SDPs with complex numbers

For mysterious reasons, some time ago I found myself reading SeDuMi’s manual. To my surprise, it claimed to support SDPs with complex numbers. More specifically, it could handle positive semidefiniteness constraints on complex Hermitian matrices, instead of only real symmetric matrices as all other solvers.

I was very excited, because this promised a massive increase in performance for such problems, and in my latest paper I’m solving a massive SDP with complex Hermitian matrices.

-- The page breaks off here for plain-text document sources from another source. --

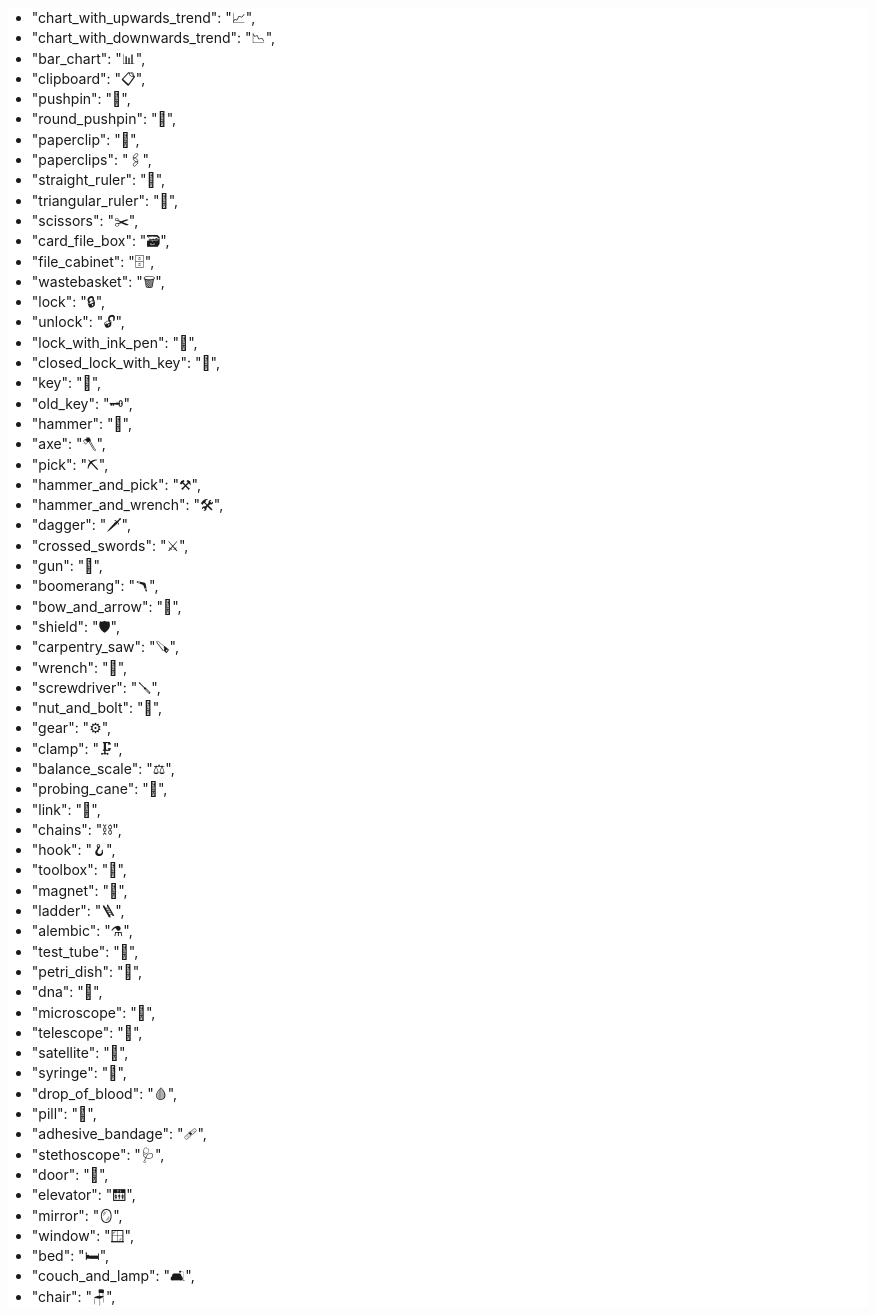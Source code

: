 - "chart_with_upwards_trend": "📈",
- "chart_with_downwards_trend": "📉",
- "bar_chart": "📊",
- "clipboard": "📋",
- "pushpin": "📌",
- "round_pushpin": "📍",
- "paperclip": "📎",
- "paperclips": "🖇️",
- "straight_ruler": "📏",
- "triangular_ruler": "📐",
- "scissors": "✂️",
- "card_file_box": "🗃️",
- "file_cabinet": "🗄️",
- "wastebasket": "🗑️",
- "lock": "🔒",
- "unlock": "🔓",
- "lock_with_ink_pen": "🔏",
- "closed_lock_with_key": "🔐",
- "key": "🔑",
- "old_key": "🗝️",
- "hammer": "🔨",
- "axe": "🪓",
- "pick": "⛏️",
- "hammer_and_pick": "⚒️",
- "hammer_and_wrench": "🛠️",
- "dagger": "🗡️",
- "crossed_swords": "⚔️",
- "gun": "🔫",
- "boomerang": "🪃",
- "bow_and_arrow": "🏹",
- "shield": "🛡️",
- "carpentry_saw": "🪚",
- "wrench": "🔧",
- "screwdriver": "🪛",
- "nut_and_bolt": "🔩",
- "gear": "⚙️",
- "clamp": "🗜️",
- "balance_scale": "⚖️",
- "probing_cane": "🦯",
- "link": "🔗",
- "chains": "⛓️",
- "hook": "🪝",
- "toolbox": "🧰",
- "magnet": "🧲",
- "ladder": "🪜",
- "alembic": "⚗️",
- "test_tube": "🧪",
- "petri_dish": "🧫",
- "dna": "🧬",
- "microscope": "🔬",
- "telescope": "🔭",
- "satellite": "📡",
- "syringe": "💉",
- "drop_of_blood": "🩸",
- "pill": "💊",
- "adhesive_bandage": "🩹",
- "stethoscope": "🩺",
- "door": "🚪",
- "elevator": "🛗",
- "mirror": "🪞",
- "window": "🪟",
- "bed": "🛏️",
- "couch_and_lamp": "🛋️",
- "chair": "🪑",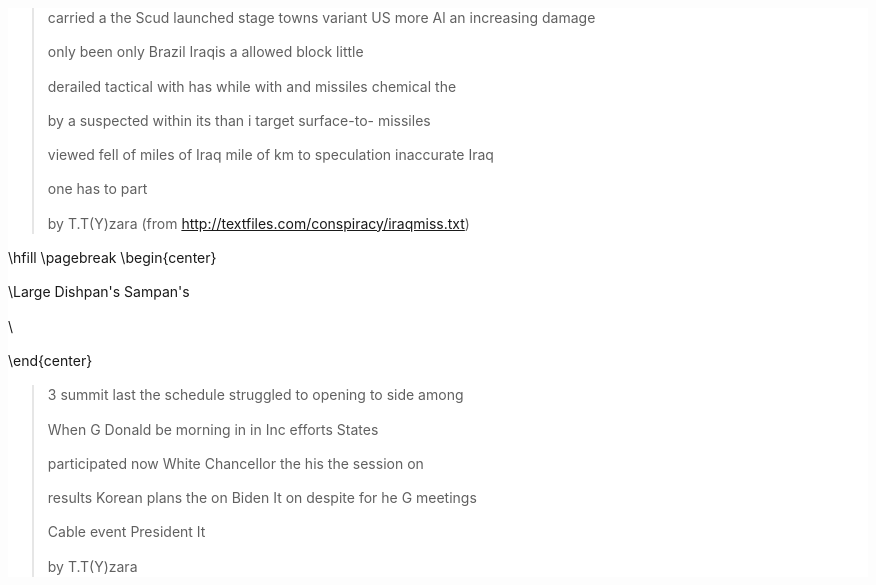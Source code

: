 >carried a the Scud launched 
>stage towns variant US more 
>Al an increasing damage 
>
>only 
>been only Brazil Iraqis a 
>allowed block little 
>
>derailed tactical with has 
>while with 
>and missiles chemical the 
>
>by a suspected within its 
>than i target surface-to- 
>missiles 
>
>viewed fell of miles of 
>Iraq mile of km to 
>speculation inaccurate Iraq 
>
>one has to part 
>
>
>	by T.T(Y)zara
>	(from http://textfiles.com/conspiracy/iraqmiss.txt)

\hfill
\pagebreak
\begin{center}

\Large Dishpan's Sampan's

\

\end{center}

>3
>summit last 
>the schedule 
>struggled to 
>opening to 
>side among 
>
>When G 
>Donald be 
>morning in in 
>Inc efforts 
>States 
>
>participated 
>now White 
>Chancellor the 
>his the 
>session on 
>
>results Korean 
>plans the on 
>Biden It on 
>despite for he 
>G meetings 
>
>Cable event 
>President It 
>
>
>	by T.T(Y)zara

The usual way to handle complex problems is to map them into real ones via the transformation
\[ f(M) = \begin{pmatrix} \Re(M) & \Im(M) \\ \Im(M)^T & \Re(M) \end{pmatrix}. \]The spectrum of the $f(M)$ consists of two copies of the spectrum of $M$, and $f(MN) = f(M)f(N)$, so you can see that one can do an exact mapping. The problem is that the matrix is now twice as big: the number of parameters it needs is roughly twice what was needed for the original complex matrix1, so this wastes a bit of memory. More problematic, the interior-point algorithm needs to calculate the Cholesky decomposition, which has complexity $O(d^3)$, so we are slowing the algorithm down by a factor of 8!

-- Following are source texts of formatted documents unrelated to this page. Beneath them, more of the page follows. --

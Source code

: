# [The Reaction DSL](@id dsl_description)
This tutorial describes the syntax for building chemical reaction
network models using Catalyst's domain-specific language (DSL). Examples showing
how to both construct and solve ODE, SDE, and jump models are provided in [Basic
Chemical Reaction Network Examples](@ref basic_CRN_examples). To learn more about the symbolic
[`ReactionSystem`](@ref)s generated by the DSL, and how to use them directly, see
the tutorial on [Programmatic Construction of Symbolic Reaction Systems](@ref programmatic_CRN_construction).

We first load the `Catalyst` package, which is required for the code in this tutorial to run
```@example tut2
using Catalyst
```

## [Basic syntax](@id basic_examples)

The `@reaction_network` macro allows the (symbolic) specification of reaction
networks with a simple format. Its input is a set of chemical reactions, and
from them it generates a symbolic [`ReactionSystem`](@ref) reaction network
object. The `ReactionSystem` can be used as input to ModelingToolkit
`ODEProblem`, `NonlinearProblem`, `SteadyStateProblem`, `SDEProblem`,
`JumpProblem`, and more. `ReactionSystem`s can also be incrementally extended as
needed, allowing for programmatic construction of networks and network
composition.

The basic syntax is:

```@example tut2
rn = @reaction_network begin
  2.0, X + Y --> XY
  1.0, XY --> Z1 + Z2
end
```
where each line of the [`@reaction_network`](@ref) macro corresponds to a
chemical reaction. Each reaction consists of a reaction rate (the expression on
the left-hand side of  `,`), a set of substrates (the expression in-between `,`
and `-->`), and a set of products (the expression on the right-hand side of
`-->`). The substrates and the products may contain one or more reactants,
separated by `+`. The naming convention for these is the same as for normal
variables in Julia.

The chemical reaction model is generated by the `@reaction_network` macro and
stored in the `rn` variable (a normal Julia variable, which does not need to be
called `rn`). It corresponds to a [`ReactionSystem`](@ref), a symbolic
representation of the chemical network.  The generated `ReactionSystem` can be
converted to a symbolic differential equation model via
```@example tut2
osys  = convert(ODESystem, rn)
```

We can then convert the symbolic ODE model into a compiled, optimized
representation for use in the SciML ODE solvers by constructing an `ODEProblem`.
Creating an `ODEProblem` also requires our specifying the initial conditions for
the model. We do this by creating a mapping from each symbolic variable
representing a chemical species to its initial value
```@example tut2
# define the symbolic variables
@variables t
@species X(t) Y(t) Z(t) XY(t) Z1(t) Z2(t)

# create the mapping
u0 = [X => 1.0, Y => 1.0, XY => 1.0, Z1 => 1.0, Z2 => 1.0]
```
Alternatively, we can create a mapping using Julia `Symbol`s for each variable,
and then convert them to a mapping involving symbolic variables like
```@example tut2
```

I wrote then a trivial SDP to test SeDuMi, and of course it failed. A more careful reading of the documentation showed that I was formatting the input incorrectly, so I fixed that, and it failed again. Reading the documentation again and again convinced me that the input was now correct: it must have been a bug in SeDuMi itself.

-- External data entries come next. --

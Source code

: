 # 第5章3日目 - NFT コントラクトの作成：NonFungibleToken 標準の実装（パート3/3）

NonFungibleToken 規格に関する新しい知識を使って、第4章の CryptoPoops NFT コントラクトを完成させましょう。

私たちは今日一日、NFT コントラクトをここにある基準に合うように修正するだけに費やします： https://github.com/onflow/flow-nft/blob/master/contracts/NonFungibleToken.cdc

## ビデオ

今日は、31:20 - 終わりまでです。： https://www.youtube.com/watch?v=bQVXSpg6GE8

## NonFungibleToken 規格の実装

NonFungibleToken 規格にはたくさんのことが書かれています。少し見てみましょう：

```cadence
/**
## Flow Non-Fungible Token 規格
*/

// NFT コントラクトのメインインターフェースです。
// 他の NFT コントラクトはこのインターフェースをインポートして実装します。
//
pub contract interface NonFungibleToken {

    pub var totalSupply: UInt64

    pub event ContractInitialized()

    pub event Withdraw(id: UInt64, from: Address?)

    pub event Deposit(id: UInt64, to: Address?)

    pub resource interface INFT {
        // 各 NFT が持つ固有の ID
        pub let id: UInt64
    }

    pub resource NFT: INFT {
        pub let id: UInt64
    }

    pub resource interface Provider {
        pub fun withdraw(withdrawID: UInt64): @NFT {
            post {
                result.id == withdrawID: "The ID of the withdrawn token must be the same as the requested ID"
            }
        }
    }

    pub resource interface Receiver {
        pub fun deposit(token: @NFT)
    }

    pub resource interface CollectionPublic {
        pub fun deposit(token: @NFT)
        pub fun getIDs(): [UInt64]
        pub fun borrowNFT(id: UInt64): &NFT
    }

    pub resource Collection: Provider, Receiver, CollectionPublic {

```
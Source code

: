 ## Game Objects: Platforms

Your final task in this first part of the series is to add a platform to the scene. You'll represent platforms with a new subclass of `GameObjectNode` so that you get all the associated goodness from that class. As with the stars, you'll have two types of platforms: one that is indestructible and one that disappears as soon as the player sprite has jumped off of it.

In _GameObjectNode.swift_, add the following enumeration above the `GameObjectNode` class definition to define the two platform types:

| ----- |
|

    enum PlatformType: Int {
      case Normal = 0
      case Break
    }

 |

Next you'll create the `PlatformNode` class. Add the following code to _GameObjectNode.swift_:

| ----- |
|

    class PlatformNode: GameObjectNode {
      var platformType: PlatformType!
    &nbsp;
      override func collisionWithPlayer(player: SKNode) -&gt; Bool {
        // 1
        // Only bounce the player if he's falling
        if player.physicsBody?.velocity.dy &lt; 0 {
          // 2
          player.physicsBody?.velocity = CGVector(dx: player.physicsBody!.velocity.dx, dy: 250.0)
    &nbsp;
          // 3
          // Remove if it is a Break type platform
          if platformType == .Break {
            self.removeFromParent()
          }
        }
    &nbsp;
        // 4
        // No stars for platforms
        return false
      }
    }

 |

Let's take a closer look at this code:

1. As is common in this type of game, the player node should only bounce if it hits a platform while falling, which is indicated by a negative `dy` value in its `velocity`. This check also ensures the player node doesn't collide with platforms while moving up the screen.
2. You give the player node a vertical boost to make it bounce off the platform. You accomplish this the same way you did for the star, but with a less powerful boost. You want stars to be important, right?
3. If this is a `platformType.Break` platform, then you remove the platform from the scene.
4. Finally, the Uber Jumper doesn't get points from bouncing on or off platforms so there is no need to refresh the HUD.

Lured by the promise of a 8 times speedup, I decided to dare the dragon, and looked into the source code of SeDuMi. It was written more than 20 years ago, and the original developer is dead, so you might understand why I was afraid. Luckily the code had comments, otherwise how could I figure out what it was supposed to do when it wasn’t doing it?

It turned out to be a simple fix, the real challenge was only understanding what was going on. And the original developer wasn’t to blame, the bug had been introduced by another person in 2017.

Now with SeDuMi working, I proceeded to benchmarking. To my despair, the promised land wasn’t there: there was no difference at all in speed between the complex version and the real version. I was at the point of giving up, when Johan Löfberg, the developer of YALMIP kindly pointed out to me that SeDuMi also needs to do a Cholesky decomposition of the Hessian, a $m \times m$ matrix where $m$ is the number of constraints. The complexity of Sedumi is then roughly $O(m^3 + d^3)$ using complex numbers, and $O(m^3 + 8d^3)$ when solving the equivalent real version. In my test problem I had $m=d^2$ constraints, so no wonder I couldn’t see any speedup.

I wrote then another test SDP, this time with a single constraint, and voilà! There was a speedup of roughly 4 times! Not 8, probably because computing the Cholesky decomposition of a complex matrix is harder than of a real matrix, and there is plenty of other stuff going on, but no matter, a 4 times speedup is nothing to sneer at.

The problem now that this was only when calling SeDuMi directly, which requires writing the SDP in canonical form. I wasn’t going to do that for any nontrivial problem. It’s not hard per se, but requires the patience of a monk. This is why we have preprocessors like YALMIP.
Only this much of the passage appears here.